ぼくらは薔薇を愛でる
最終章

全て

 夢を見た。小さなレグと街を歩き花を一輪もらった。それからレグのお屋敷でレモンタルトを食べた。"何か"を作ってもらうのを楽しみにしている、と自分が答えていて、夢の中のレグが約束してくれた。そして、接近したレグが真面目な顔で言っていた。

『必ず君を迎えに行くから』


 ゆっくり目を開ける。目尻は濡れていて、今しがた見た夢の少年は、これまで傍にいてくれた人だと、全て思い出した。首の辺りをまさぐり首飾りを握れば胸の奥がツキンとし、じわりと目頭が熱くなる。

 ――そうだわ、レグだった。庭で剣を振るっていたのも、おでこにキスしてくれたのも、祭のあとキッシュを作ってくれたのも、幼い頃ローシェンナで出会ったレグ……私が好きになったレグだったわ。約束通りに来てくれた。

 全て思い出せば、レグに会いたくて仕方なかった。会って、忘れていた事を、全て思い出した事を伝えたい。きっと何度もガッカリさせた。もしかしたら初めからガッカリしっぱなしだったかもしれない。それでもこれまで寄り添ってくれていたのだ。

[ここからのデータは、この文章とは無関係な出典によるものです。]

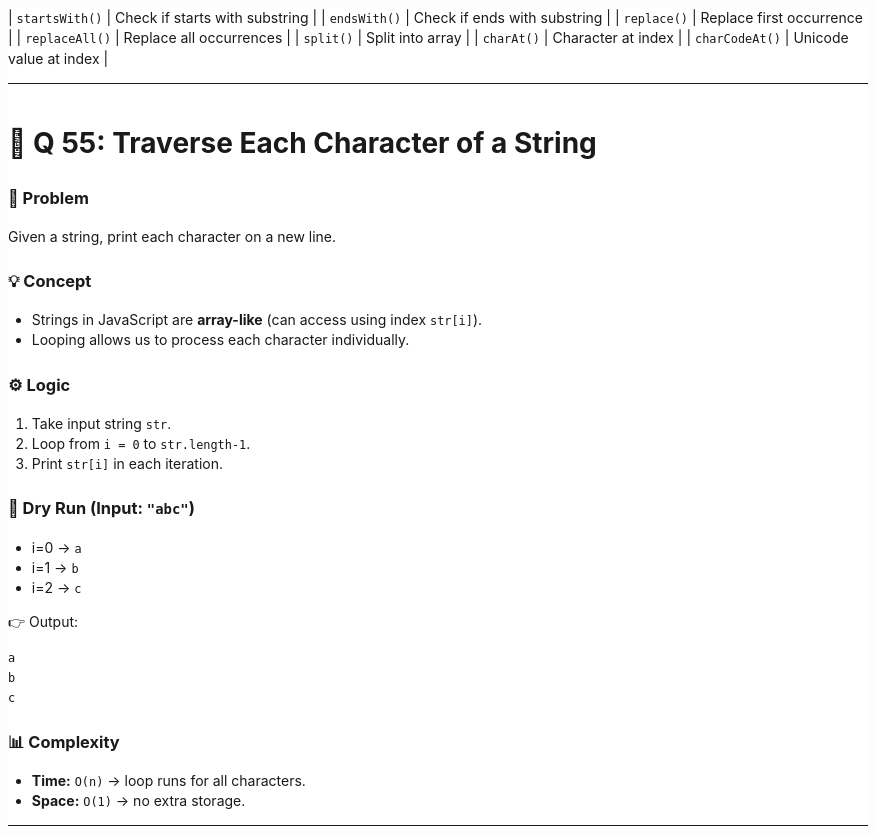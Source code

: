 | `startsWith()`  | Check if starts with substring |
| `endsWith()`    | Check if ends with substring   |
| `replace()`     | Replace first occurrence       |
| `replaceAll()`  | Replace all occurrences        |
| `split()`       | Split into array               |
| `charAt()`      | Character at index             |
| `charCodeAt()`  | Unicode value at index         |

---


# 🔹 Q 55: Traverse Each Character of a String

### 📝 Problem

Given a string, print each character on a new line.

### 💡 Concept

* Strings in JavaScript are **array-like** (can access using index `str[i]`).
* Looping allows us to process each character individually.

### ⚙️ Logic

1. Take input string `str`.
2. Loop from `i = 0` to `str.length-1`.
3. Print `str[i]` in each iteration.

### 🔄 Dry Run (Input: `"abc"`)

* i=0 → `a`
* i=1 → `b`
* i=2 → `c`

👉 Output:

```
a  
b  
c
```

### 📊 Complexity

* **Time:** `O(n)` → loop runs for all characters.
* **Space:** `O(1)` → no extra storage.

---
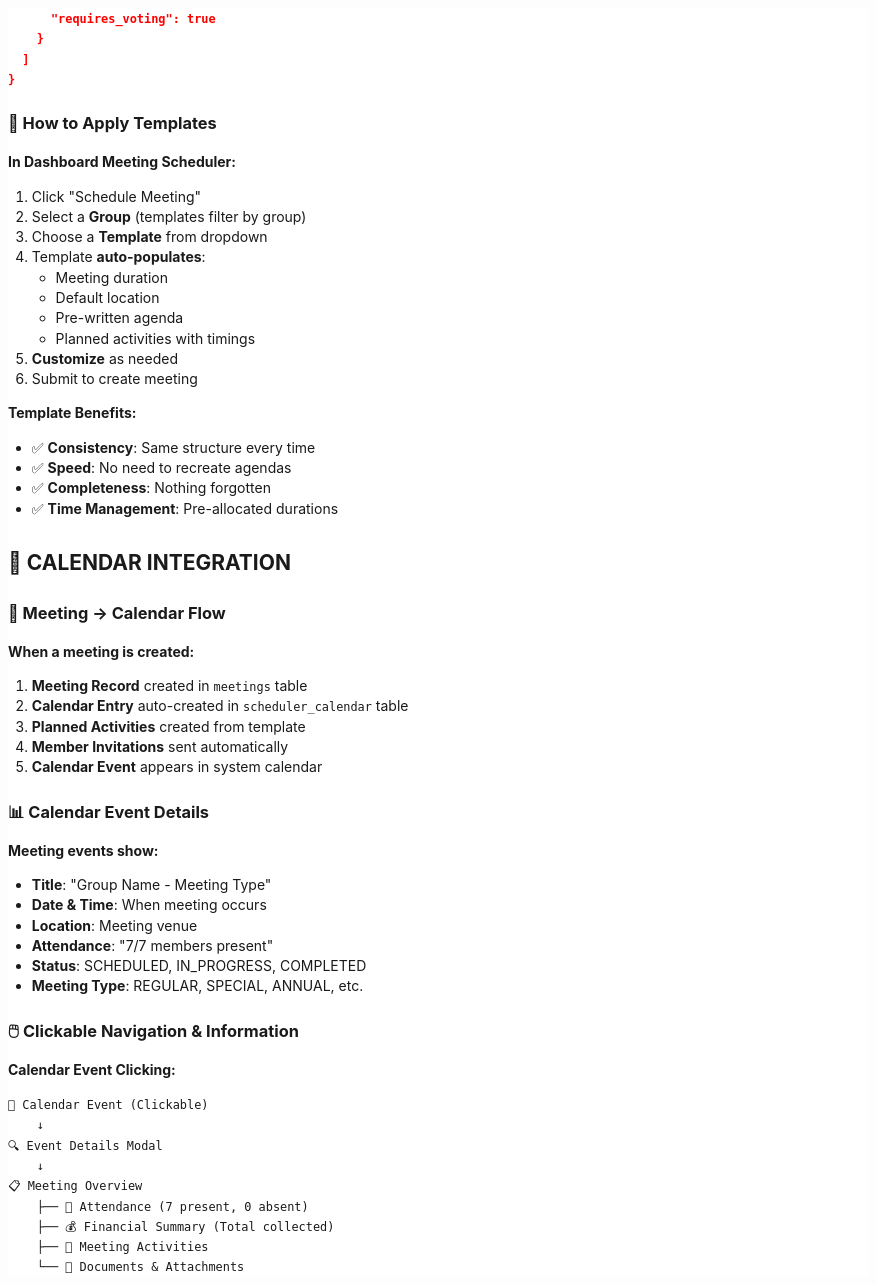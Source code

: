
 ```json
      "requires_voting": true
    }
  ]
}
```

### **🚀 How to Apply Templates**

**In Dashboard Meeting Scheduler:**
1. Click "Schedule Meeting"
2. Select a **Group** (templates filter by group)
3. Choose a **Template** from dropdown
4. Template **auto-populates**:
   - Meeting duration
   - Default location
   - Pre-written agenda
   - Planned activities with timings
5. **Customize** as needed
6. Submit to create meeting

**Template Benefits:**
- ✅ **Consistency**: Same structure every time
- ✅ **Speed**: No need to recreate agendas
- ✅ **Completeness**: Nothing forgotten
- ✅ **Time Management**: Pre-allocated durations

## 📅 **CALENDAR INTEGRATION**

### **🔗 Meeting → Calendar Flow**

**When a meeting is created:**

1. **Meeting Record** created in `meetings` table
2. **Calendar Entry** auto-created in `scheduler_calendar` table  
3. **Planned Activities** created from template
4. **Member Invitations** sent automatically
5. **Calendar Event** appears in system calendar

### **📊 Calendar Event Details**

**Meeting events show:**
- **Title**: "Group Name - Meeting Type"
- **Date & Time**: When meeting occurs
- **Location**: Meeting venue
- **Attendance**: "7/7 members present"
- **Status**: SCHEDULED, IN_PROGRESS, COMPLETED
- **Meeting Type**: REGULAR, SPECIAL, ANNUAL, etc.

### **🖱️ Clickable Navigation & Information**

**Calendar Event Clicking:**
```
📅 Calendar Event (Clickable)
    ↓
🔍 Event Details Modal
    ↓
📋 Meeting Overview
    ├── 👥 Attendance (7 present, 0 absent)
    ├── 💰 Financial Summary (Total collected)
    ├── 📝 Meeting Activities
    └── 📎 Documents & Attachments
```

 バルコニーで気持ちを落ち着けていたら、レグが真下に居た。嬉しいのと申し訳ないのと愛しさが混じって感情が昂ぶって涙が溢れた。
「どうした、クラレット」
 バルコニーを上がってきたレグホーンが肩に手を置いて気遣ってくれる。

「ごめんね、レグ、忘れていて……」
 クラレットの肩に置かれた手に僅かに力がこもった。そのまま引き寄せられ、クラレットはレグホーンの腕の中に抱き止められた。

 無言のままクラレットを抱きしめるレグホーンが微かに震えているような気がして、クラレットは口を開いた。
「私があの時渡したクマのポプリも大事にしてくれてたのよね、ありがとう」
 レグホーンの荷物にぶら下がっているのを見た。見覚えがあるな、とは思っていた。

「レグ? 泣いてるの?」
 ぐすり、と鼻を啜る音が聞こえた。
「――ようやくだ」
 クラレットの肩に顔を寄せたレグホーンはぽつりと言った。その声は震えていた。そろそろと腕を伸ばしてレグホーンの背を何度もそっとさする。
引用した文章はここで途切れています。